When I was a boy in my teens, I was fond of taking an occasional break from city life to go hiking and backpacking in the mountains east of San Diego. I would spend days at a time in remote areas, rarely encountering other humans. These were some of the happiest times in my life. I sought silence -- not the absence of sound, but the whispering of wind, the distant call of a crow, an owl charming the pre-dawn hours -- that sort of silence. Visually too, I was blessed with breath-taking views of mountains and canyons, pine-clad ridge tops, meadows of flowing grass, wild roses -- things that filled my heart both with gratitude to the Creator, and love of all created things.
And, there were so many wonderful surprises along the way.
On one such journey, I happened upon an ancient Kumeyaay village site, and rested there a while. The place was situated in an open forest clearing among the scattered pine and oak common to this part of the mountains. As I picked up broken shards of pottery and examined them, time seemed to stand still as I thought about the significance of what I held in my hands. Rounded pieces, some with thumb prints still visible; I began to weep silently as I imagined people actually making and using these vessels for cooking and storing food. In that moment, I felt a mystical connection with these ancient ones who are long gone.
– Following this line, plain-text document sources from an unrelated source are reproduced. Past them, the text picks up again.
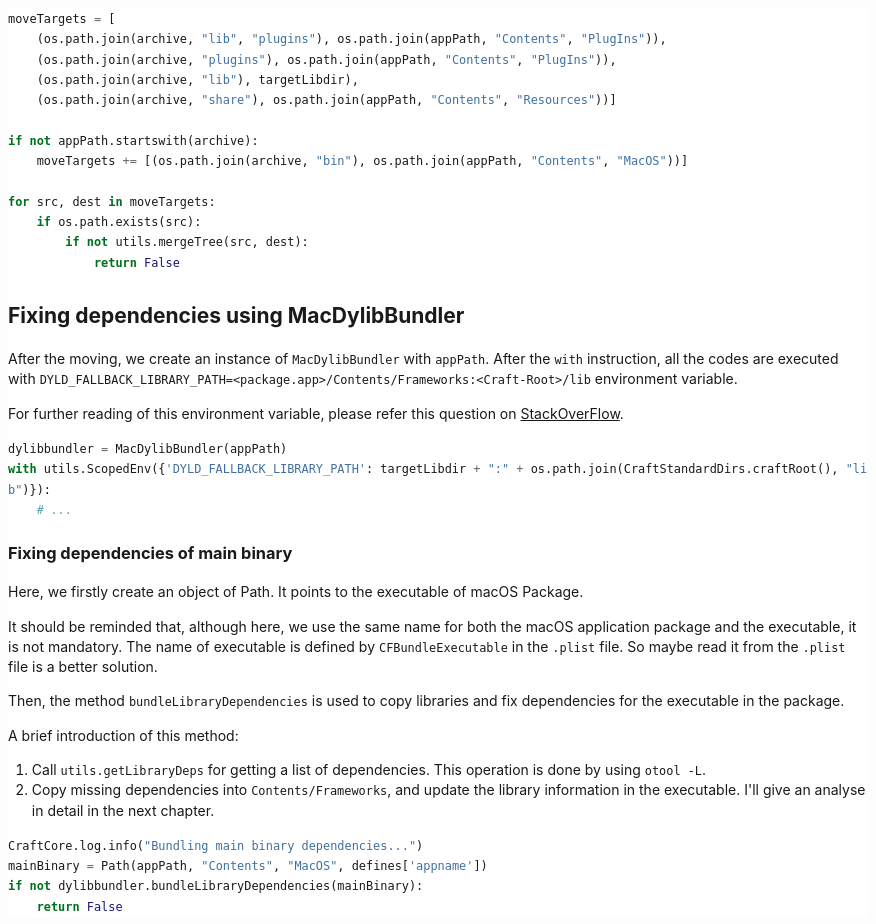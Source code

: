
 ```python
moveTargets = [
    (os.path.join(archive, "lib", "plugins"), os.path.join(appPath, "Contents", "PlugIns")),
    (os.path.join(archive, "plugins"), os.path.join(appPath, "Contents", "PlugIns")),
    (os.path.join(archive, "lib"), targetLibdir),
    (os.path.join(archive, "share"), os.path.join(appPath, "Contents", "Resources"))]

if not appPath.startswith(archive):
    moveTargets += [(os.path.join(archive, "bin"), os.path.join(appPath, "Contents", "MacOS"))]

for src, dest in moveTargets:
    if os.path.exists(src):
        if not utils.mergeTree(src, dest):
            return False
```

## Fixing dependencies using MacDylibBundler

After the moving, we create an instance of `MacDylibBundler` with `appPath`. After the `with` instruction, all the codes are executed with `DYLD_FALLBACK_LIBRARY_PATH=<package.app>/Contents/Frameworks:<Craft-Root>/lib` environment variable.

For further reading of this environment variable, please refer this question on [StackOverFlow](https://stackoverflow.com/questions/3146274/is-it-ok-to-use-dyld-library-path-on-mac-os-x-and-whats-the-dynamic-library-s).

```python
dylibbundler = MacDylibBundler(appPath)
with utils.ScopedEnv({'DYLD_FALLBACK_LIBRARY_PATH': targetLibdir + ":" + os.path.join(CraftStandardDirs.craftRoot(), "lib")}):
    # ...
```

### Fixing dependencies of main binary

Here, we firstly create an object of Path. It points to the executable of macOS Package.

It should be reminded that, although here, we use the same name for both the macOS application package and the executable, it is not mandatory. The name of executable is defined by `CFBundleExecutable` in the `.plist` file. So maybe read it from the `.plist` file is a better solution.

Then, the method `bundleLibraryDependencies` is used to copy libraries and fix dependencies for the executable in the package.

A brief introduction of this method:
1. Call `utils.getLibraryDeps` for getting a list of dependencies. This operation is done by using `otool -L`.
2. Copy missing dependencies into `Contents/Frameworks`, and update the library information in the executable.
I'll give an analyse in detail in the next chapter.

```python
CraftCore.log.info("Bundling main binary dependencies...")
mainBinary = Path(appPath, "Contents", "MacOS", defines['appname'])
if not dylibbundler.bundleLibraryDependencies(mainBinary):
    return False
```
As I write about this incident, lyrics from Canadian songwriter Bruce Cockburn's song 'Red Brother Red Sister' come to mind, e.g.
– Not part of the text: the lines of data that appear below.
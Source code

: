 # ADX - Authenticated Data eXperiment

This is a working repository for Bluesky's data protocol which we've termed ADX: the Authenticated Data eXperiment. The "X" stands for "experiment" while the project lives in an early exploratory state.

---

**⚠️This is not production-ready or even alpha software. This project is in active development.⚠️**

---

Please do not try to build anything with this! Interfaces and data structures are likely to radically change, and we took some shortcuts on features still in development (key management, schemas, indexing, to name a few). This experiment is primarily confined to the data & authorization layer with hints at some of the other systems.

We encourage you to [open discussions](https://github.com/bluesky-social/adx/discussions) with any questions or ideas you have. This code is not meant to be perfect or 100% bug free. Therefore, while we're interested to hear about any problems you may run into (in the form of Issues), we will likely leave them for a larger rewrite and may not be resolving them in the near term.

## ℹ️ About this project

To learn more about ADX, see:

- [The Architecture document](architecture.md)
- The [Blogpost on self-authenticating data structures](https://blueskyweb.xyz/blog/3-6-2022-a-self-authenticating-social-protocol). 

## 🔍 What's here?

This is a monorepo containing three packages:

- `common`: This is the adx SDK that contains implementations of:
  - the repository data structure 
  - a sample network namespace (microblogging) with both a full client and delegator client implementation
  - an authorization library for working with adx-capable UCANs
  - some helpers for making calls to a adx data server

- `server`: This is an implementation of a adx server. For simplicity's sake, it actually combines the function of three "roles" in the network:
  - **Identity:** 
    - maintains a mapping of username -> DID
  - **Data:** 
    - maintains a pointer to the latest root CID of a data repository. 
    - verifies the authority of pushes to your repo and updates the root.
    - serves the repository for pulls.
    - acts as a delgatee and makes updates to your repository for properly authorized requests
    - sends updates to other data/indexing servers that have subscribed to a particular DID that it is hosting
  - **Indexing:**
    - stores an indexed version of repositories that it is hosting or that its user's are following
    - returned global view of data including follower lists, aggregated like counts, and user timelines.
Went down to the museum, red brother,
Saw your ancient bloom, cut, pressed, and dried.
The sign said, "Wasn't it clever what they used to do,"
But, they never did say how you died.
Hey, hey, hey.
Although I am generally an optimist, there are times when I am compelled to lament the course of human history. In this moment, I couldn't help but wonder if the encounters between European colonists and native populations in the New World might have been different. We learn from history. Or do we? As I held the artifacts in my hands, I felt love for these ancient ones whom I will never meet, at least in this life. Hence, the tears welled up as I thought of the horrors they endured during centuries of conquest and abuse.
While I strive to live in the present and hope for a brighter future both for me and for my neighbors on the planet, I keep a realistic perspective. I can do very little as an individual. Yet I must do something, even if only to live out the greatest commandment, and the one that is like unto it, e.g. to love God as I understand the Divine, and to love and respect my neighbor as myself. These ideals illuminate my consciousness, and I feel proud of the native people who survive and even thrive today. I am pleased that here and there it is still possible to hear the Kumeyaay bird songs. God bless the elders and the young people who keep alive the tradition.